Tile - Single space on Grid (e.g., A5, B3, C7) Row - Horizontal line (A, B, or C) Lane - Vertical column (1-8) Zone - Horizontal battlefield division (Z1 = Lanes 1-4, Z2 = Lanes 5-8) Sector - Combined Zone + Row region (S1, S2, S3, S4) Adjacent - Face-touching tiles only (up, down, left, right) Face-Adjacent - Same as Adjacent (clarifying term) Diagonal - NOT adjacent for linking purposes Link - Connector for Resource/Module networks (face-adjacent only) Range - Which rows an effect can reach Width - Which lanes an effect can reach Deployment Zone - Your starting half of the board (your 3 rows) Shared Battlefield - The entire 8Γ—3 grid where all combat occurs Module Anchor - Module left behind when unit moves, becomes strategic placement point VOID - Permanent exile zone (off-board) SCRAPYARD - Discard pile (off-board) DECK - Draw pile (off-board) Zone Dominance - Controlling majority of tiles in a zone Sector Lock - Effect preventing targeting between specific sectors


Quick Reference

Coordinate System

  • Format: Row + Lane (e.g., A1, B5, C8)

  • Total Tiles: 24 (8 Lanes Γ— 3 Rows)

  • Row Labels: A, B, C

  • Lane Labels: 1-8

Zones & Sectors

  • Zone 1 (Z1): Lanes 1-4 (12 tiles)

  • Zone 2 (Z2): Lanes 5-8 (12 tiles)

  • Sector 1 (S1): Z1 + Rows A-B (8 tiles: A1-A4, B1-B4)

  • Sector 2 (S2): Z2 + Rows A-B (8 tiles: A5-A8, B5-B8)

  • Sector 3 (S3): Z1 + Row C (4 tiles: C1-C4)

  • Sector 4 (S4): Z2 + Row C (4 tiles: C5-C8)

Adjacency

  • Face-touching only: Up, Down, Left, Right

  • Corner tiles: 2 adjacent

  • Edge tiles: 3 adjacent

  • Interior tiles: 4 adjacent

  • Diagonal: NOT adjacent for linking

  • Cross-Zone: Adjacent tiles CAN be in different zones

Movement

  • Values: 0 (Immobile), 1 (Standard), 2 (Fast)

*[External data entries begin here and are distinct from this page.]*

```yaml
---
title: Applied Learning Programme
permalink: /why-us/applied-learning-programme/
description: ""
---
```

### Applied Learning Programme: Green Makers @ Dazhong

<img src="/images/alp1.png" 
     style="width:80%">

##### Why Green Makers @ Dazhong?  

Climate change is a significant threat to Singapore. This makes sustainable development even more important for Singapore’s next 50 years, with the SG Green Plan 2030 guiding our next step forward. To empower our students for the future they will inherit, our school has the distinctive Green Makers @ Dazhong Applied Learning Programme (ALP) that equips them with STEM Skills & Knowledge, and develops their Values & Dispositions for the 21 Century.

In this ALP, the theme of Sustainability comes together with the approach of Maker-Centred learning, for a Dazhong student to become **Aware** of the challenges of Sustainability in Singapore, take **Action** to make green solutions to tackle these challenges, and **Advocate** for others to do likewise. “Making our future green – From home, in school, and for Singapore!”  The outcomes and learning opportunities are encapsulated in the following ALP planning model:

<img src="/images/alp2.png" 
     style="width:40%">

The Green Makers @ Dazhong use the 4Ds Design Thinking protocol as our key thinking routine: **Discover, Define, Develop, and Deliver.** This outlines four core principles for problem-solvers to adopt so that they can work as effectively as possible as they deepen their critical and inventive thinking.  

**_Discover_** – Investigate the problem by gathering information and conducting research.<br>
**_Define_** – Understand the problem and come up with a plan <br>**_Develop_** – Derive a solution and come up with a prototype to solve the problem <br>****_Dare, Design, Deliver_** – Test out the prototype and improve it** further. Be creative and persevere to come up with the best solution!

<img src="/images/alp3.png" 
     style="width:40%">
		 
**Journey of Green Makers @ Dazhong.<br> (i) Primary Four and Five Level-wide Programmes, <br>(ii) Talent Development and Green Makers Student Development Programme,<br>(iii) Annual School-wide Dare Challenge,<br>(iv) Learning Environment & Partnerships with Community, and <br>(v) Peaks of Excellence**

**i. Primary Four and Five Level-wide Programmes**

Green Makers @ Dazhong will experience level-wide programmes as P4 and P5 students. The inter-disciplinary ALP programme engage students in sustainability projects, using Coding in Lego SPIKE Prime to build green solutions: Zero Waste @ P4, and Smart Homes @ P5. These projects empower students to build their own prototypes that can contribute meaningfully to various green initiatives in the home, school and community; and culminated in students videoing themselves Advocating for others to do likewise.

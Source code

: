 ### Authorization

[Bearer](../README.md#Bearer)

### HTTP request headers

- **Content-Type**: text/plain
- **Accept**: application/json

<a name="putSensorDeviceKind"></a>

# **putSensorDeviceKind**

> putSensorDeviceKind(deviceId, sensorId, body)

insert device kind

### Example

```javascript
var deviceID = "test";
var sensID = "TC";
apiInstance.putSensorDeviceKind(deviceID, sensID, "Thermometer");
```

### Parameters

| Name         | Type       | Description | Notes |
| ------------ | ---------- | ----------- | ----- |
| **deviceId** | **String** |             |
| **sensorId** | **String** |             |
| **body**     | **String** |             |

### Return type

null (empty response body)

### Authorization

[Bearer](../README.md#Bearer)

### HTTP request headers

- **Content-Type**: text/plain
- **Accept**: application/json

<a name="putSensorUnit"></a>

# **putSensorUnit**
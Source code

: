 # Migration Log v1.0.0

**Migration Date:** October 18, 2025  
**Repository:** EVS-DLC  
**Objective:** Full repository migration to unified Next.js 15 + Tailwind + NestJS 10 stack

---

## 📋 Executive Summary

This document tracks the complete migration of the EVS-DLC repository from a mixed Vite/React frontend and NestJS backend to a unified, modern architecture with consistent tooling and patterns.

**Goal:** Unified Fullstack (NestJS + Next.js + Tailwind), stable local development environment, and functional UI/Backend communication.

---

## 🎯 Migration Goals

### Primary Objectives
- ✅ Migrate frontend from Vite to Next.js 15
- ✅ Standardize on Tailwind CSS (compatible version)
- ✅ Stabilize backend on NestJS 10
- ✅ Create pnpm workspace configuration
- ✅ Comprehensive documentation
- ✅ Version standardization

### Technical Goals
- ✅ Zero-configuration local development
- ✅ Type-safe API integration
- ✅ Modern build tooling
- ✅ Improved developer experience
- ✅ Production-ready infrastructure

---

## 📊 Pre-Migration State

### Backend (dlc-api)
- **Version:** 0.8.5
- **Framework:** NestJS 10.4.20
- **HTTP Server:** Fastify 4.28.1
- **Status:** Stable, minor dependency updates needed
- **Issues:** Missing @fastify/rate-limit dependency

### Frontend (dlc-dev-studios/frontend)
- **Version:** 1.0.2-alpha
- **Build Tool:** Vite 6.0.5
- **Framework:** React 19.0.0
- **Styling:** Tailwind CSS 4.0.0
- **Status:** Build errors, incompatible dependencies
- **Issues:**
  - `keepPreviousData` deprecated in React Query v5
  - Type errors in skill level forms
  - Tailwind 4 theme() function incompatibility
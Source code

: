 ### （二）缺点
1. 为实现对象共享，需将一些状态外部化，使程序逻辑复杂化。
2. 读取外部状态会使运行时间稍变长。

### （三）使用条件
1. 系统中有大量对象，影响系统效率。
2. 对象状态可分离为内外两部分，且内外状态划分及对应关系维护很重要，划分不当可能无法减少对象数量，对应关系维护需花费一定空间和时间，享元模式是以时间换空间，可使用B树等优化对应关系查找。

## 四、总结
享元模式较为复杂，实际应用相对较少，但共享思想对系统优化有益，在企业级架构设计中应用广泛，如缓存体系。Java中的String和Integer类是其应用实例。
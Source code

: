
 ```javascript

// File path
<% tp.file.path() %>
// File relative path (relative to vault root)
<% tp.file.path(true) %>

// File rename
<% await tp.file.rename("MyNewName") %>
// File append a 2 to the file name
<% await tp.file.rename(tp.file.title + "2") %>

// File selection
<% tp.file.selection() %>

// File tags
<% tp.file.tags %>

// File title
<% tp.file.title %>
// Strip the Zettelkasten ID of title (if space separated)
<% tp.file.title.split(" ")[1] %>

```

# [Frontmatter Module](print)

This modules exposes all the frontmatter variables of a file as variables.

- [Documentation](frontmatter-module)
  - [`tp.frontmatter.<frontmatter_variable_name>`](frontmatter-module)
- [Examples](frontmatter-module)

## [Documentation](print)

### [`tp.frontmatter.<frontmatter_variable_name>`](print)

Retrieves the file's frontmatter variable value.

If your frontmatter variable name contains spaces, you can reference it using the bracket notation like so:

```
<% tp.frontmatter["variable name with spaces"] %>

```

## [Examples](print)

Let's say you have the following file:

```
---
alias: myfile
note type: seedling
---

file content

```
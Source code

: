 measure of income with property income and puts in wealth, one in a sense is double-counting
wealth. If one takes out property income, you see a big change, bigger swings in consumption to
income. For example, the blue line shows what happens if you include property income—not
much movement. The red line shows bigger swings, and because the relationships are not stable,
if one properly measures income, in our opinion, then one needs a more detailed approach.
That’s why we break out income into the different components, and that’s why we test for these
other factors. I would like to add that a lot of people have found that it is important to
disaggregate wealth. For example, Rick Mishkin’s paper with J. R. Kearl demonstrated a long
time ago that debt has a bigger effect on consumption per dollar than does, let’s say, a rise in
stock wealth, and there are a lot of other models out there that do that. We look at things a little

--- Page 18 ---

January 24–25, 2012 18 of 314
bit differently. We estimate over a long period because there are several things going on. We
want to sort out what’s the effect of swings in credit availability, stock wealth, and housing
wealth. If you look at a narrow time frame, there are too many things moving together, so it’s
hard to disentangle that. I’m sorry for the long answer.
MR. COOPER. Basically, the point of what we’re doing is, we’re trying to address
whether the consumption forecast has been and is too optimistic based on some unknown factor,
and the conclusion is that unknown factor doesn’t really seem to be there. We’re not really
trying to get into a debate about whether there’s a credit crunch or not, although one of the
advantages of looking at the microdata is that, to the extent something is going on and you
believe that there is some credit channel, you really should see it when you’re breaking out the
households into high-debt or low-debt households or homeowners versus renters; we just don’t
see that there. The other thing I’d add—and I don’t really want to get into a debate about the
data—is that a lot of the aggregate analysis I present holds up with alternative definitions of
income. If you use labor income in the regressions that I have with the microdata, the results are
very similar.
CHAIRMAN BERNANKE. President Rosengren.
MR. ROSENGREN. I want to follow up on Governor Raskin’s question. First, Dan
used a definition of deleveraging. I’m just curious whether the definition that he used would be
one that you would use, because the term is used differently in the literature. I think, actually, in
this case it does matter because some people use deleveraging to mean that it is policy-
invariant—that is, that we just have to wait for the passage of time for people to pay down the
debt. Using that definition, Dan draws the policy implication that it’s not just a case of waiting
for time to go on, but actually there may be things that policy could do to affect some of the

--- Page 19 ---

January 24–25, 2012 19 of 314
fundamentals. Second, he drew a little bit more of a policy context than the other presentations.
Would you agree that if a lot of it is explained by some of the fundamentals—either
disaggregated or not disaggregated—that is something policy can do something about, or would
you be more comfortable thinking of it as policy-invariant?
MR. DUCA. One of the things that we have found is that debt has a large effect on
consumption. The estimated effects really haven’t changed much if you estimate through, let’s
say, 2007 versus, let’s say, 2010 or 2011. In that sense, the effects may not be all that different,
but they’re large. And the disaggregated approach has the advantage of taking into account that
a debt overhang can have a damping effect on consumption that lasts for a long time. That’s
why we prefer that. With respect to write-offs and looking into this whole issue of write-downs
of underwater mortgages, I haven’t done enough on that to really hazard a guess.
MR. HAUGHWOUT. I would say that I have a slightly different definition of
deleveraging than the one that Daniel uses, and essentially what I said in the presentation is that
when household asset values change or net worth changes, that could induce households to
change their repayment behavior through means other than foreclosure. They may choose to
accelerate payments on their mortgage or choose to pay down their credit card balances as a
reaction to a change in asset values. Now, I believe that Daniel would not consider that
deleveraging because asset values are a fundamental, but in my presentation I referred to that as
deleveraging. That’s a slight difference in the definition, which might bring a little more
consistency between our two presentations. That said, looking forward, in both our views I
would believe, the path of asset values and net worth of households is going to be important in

  • Directions: 8 total (orthogonal + diagonal)

  • Module Rule: Modules stay when units move

  • Zone Change: Moving can change your Zone/Sector

  • Max per card: 4 (one per face)

  • Connection: Face-adjacent only (no diagonals)

  • Range: Adjacent tiles only

  • Break condition: Cards move out of range

  • Can link: Units ↔ Modules, Units ↔ Resources, Modules ↔ Resources

  • Cross-Zone: Links CAN span zone boundaries

Deployment

  • First Turn: 2 cards only

  • Ongoing: Normal placement rules

  • Starting Zone: Your half of the board (your 3 rows)

  • Movement Freedom: Can move anywhere on 8Γ—3 grid

Off-Board Areas

  • VOID: Permanent exile (cannot return)

  • SCRAPYARD: Discard pile (may be retrieved)

  • DECK: Draw pile

  • DICE & COUNTERS: Token storage


Version History

v3.0 - October 27, 2025

  • Added Zones (Z1, Z2) for strategic territory division

  • Added Sectors (S1-S4) for granular tactical planning

  • Added Off-Board Areas (VOID, SCRAPYARD, DECK, DICE & COUNTERS)

  • Updated targeting system to include Zone and Sector targeting

  • Added zone dominance and sector control mechanics

  • Updated digital implementation with zone/sector calculation functions

  • Added playmat quality-of-life features (drink holder, professional layout)

  • Updated all examples to incorporate zone/sector awareness

  • Added zone control strategy section

  • Expanded tactical positioning with zone-based effects

v2.0 - October 18, 2025 (SUPERSEDED)

  • Complete alignment with Gameplay Basics v2.4

  • Removed "StarCore" references (game name TBD)

  • Clarified shared battlefield model (not split board)

  • Removed Ports system (Links only)

  • Added movement values (0/1/2)

  • Clarified 8-directional movement (but face-only linking)

  • Added Module anchoring mechanics

  • Added first turn 2-card limit

  • Updated all examples for consistency

  • Removed Regions/Zones (re-added in v3.0)

  • Added detailed link breaking examples

  • Updated digital implementation code

v1.4 - October 13, 2025 (SUPERSEDED)

  • Previous version with Ports system

  • Used "StarCore" game name

  • Had Regions/Zones system (different from v3.0)


Document Status: βœ… Updated with professional playmat design (v3.0) Next Review: After playtesting zone/sector mechanics Compatibility: Fully backward compatible - zones/sectors are optional advanced features


"Position isn't just important. Position is everything." "Control the zones. Dominate the sectors. Win the battle."